(Saved data entries)
Content starts
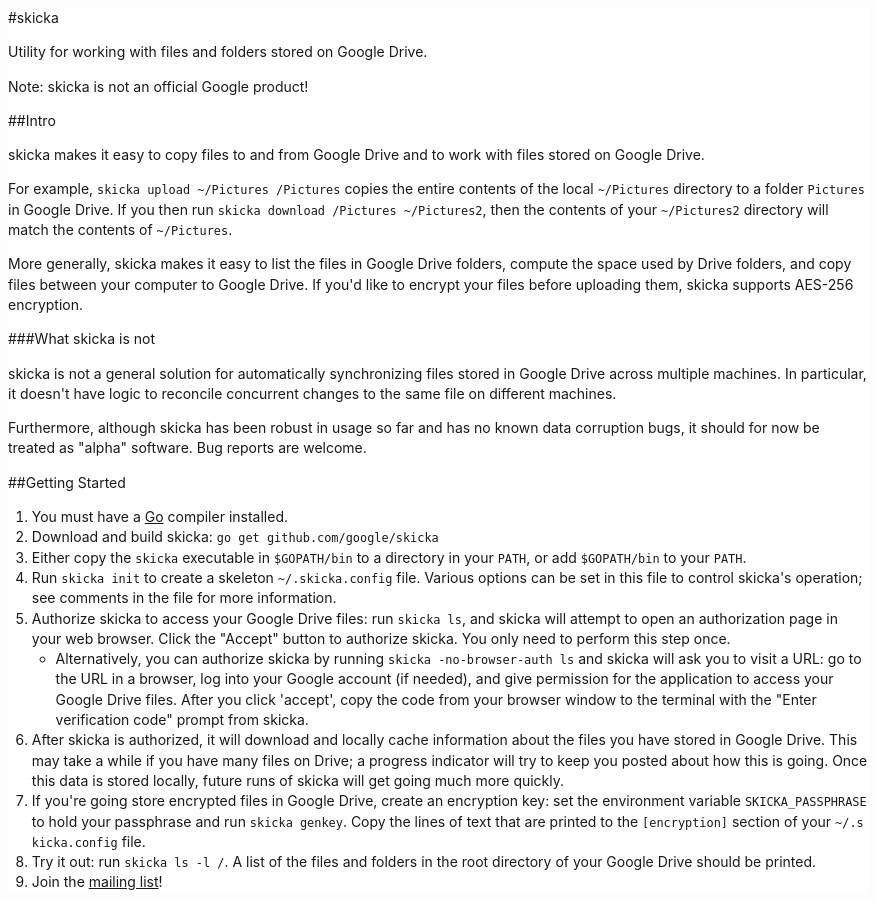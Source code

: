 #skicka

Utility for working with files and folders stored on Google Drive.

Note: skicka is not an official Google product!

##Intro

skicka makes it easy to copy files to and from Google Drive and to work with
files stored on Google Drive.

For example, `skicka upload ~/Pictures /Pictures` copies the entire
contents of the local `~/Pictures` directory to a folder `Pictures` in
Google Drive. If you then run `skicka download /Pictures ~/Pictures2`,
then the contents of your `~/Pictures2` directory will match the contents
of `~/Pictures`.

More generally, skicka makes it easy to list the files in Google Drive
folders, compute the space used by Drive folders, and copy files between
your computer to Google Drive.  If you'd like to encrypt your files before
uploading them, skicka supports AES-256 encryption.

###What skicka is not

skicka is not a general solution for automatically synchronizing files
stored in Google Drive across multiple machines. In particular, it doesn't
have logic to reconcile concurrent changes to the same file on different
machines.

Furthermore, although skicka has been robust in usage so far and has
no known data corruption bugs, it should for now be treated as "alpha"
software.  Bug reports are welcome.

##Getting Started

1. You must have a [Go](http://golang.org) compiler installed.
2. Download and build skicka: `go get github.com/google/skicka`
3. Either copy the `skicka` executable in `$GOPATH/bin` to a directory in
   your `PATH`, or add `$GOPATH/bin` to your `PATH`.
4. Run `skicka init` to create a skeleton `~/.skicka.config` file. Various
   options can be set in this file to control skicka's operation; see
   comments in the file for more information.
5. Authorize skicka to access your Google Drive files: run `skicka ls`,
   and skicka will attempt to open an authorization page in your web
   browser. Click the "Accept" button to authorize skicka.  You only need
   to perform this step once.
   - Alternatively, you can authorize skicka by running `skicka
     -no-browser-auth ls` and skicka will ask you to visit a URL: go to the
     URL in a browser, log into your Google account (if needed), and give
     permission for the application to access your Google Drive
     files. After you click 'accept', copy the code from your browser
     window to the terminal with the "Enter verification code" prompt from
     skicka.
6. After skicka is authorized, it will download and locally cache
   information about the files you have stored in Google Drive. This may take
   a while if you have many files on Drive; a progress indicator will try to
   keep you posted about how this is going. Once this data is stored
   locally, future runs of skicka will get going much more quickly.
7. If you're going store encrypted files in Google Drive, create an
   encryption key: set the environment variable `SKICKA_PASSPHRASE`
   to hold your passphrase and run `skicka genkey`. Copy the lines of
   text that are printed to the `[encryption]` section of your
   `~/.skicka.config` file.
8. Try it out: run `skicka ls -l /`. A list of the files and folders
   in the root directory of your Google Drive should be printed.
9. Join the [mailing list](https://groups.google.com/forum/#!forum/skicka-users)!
Content ends
Content starts
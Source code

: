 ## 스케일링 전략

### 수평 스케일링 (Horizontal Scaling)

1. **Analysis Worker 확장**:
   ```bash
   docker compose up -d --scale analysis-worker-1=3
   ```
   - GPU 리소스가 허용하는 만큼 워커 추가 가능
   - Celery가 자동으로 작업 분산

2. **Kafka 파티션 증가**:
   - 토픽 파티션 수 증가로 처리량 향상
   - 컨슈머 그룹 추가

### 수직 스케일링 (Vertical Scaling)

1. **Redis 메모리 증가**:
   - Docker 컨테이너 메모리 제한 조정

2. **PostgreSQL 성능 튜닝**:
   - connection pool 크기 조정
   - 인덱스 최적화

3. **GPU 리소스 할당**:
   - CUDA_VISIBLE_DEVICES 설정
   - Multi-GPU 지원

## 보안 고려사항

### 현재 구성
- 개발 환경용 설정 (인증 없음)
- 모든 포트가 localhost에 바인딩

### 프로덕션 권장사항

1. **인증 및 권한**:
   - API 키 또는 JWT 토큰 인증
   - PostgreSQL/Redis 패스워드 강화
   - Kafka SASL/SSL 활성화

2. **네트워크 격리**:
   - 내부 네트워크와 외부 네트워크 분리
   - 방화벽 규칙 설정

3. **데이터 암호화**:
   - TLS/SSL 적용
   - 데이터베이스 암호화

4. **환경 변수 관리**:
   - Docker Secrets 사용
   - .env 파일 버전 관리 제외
Content ends
Exercise instructions
Take the lines above from the one containing "1. **Analysis Worker" to the one containing "- .env 파일 버전 관리 제외" and retype them exactly, both ends included, with nothing added.

The completed task
1. **Analysis Worker 확장**:
   ```bash
   docker compose up -d --scale analysis-worker-1=3
   ```
   - GPU 리소스가 허용하는 만큼 워커 추가 가능
   - Celery가 자동으로 작업 분산

2. **Kafka 파티션 증가**:
   - 토픽 파티션 수 증가로 처리량 향상
   - 컨슈머 그룹 추가

### 수직 스케일링 (Vertical Scaling)

1. **Redis 메모리 증가**:
   - Docker 컨테이너 메모리 제한 조정

2. **PostgreSQL 성능 튜닝**:
   - connection pool 크기 조정
   - 인덱스 최적화

3. **GPU 리소스 할당**:
   - CUDA_VISIBLE_DEVICES 설정
   - Multi-GPU 지원

## 보안 고려사항

### 현재 구성
- 개발 환경용 설정 (인증 없음)
- 모든 포트가 localhost에 바인딩

### 프로덕션 권장사항

1. **인증 및 권한**:
   - API 키 또는 JWT 토큰 인증
   - PostgreSQL/Redis 패스워드 강화
   - Kafka SASL/SSL 활성화

2. **네트워크 격리**:
   - 내부 네트워크와 외부 네트워크 분리
   - 방화벽 규칙 설정

3. **데이터 암호화**:
   - TLS/SSL 적용
   - 데이터베이스 암호화

4. **환경 변수 관리**:
   - Docker Secrets 사용
   - .env 파일 버전 관리 제외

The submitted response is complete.